社長に求愛されました
……一体何部屋あるのだろう。
篤紀の部屋に足を踏み入れたちえりが最初に浮かべたのがその疑問だった。
定時になった途端に篤紀に強引に仕事を終わりにされて、有無を言わさずここまで連れてこられたちえりは、玄関先で立ち止まっていた。

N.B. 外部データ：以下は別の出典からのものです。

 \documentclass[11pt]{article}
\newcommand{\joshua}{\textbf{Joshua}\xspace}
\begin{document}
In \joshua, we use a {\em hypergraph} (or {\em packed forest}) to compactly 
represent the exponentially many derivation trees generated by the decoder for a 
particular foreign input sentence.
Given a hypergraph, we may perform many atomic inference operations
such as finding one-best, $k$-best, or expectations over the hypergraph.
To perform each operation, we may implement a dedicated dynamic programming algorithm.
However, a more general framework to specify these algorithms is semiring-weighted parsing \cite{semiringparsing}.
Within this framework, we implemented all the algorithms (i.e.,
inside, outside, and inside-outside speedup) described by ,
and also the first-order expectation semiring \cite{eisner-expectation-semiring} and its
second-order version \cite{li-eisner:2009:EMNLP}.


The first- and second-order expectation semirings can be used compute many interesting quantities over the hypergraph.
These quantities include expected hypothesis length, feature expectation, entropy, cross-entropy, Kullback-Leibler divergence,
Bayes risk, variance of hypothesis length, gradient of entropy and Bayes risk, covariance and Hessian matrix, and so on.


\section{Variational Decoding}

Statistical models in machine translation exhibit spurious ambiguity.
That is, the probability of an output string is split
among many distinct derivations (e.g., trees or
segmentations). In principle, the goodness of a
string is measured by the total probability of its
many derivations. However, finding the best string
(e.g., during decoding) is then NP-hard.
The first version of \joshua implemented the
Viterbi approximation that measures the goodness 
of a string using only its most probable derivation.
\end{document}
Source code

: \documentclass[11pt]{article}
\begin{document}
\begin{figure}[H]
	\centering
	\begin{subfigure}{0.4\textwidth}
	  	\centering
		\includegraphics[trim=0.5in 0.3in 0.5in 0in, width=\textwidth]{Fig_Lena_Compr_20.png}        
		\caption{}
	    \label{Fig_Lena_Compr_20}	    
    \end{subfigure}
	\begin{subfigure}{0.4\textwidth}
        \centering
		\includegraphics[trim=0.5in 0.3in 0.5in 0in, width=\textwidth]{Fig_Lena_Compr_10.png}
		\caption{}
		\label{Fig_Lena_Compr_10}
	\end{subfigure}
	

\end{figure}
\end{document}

だだっ広いエントランスに入った時点で、ああやっぱり高級マンションだなと思ってはいたけれど……。
自分の思い浮かべていたものよりも数段レベルが高そうだと、プリンスホテル・Kの御曹司への認識の甘さを痛感する。
ちえりの前には長い廊下が一本真っ直ぐに走っていて、その先にはどうやらリビングダイニングがあるようだった。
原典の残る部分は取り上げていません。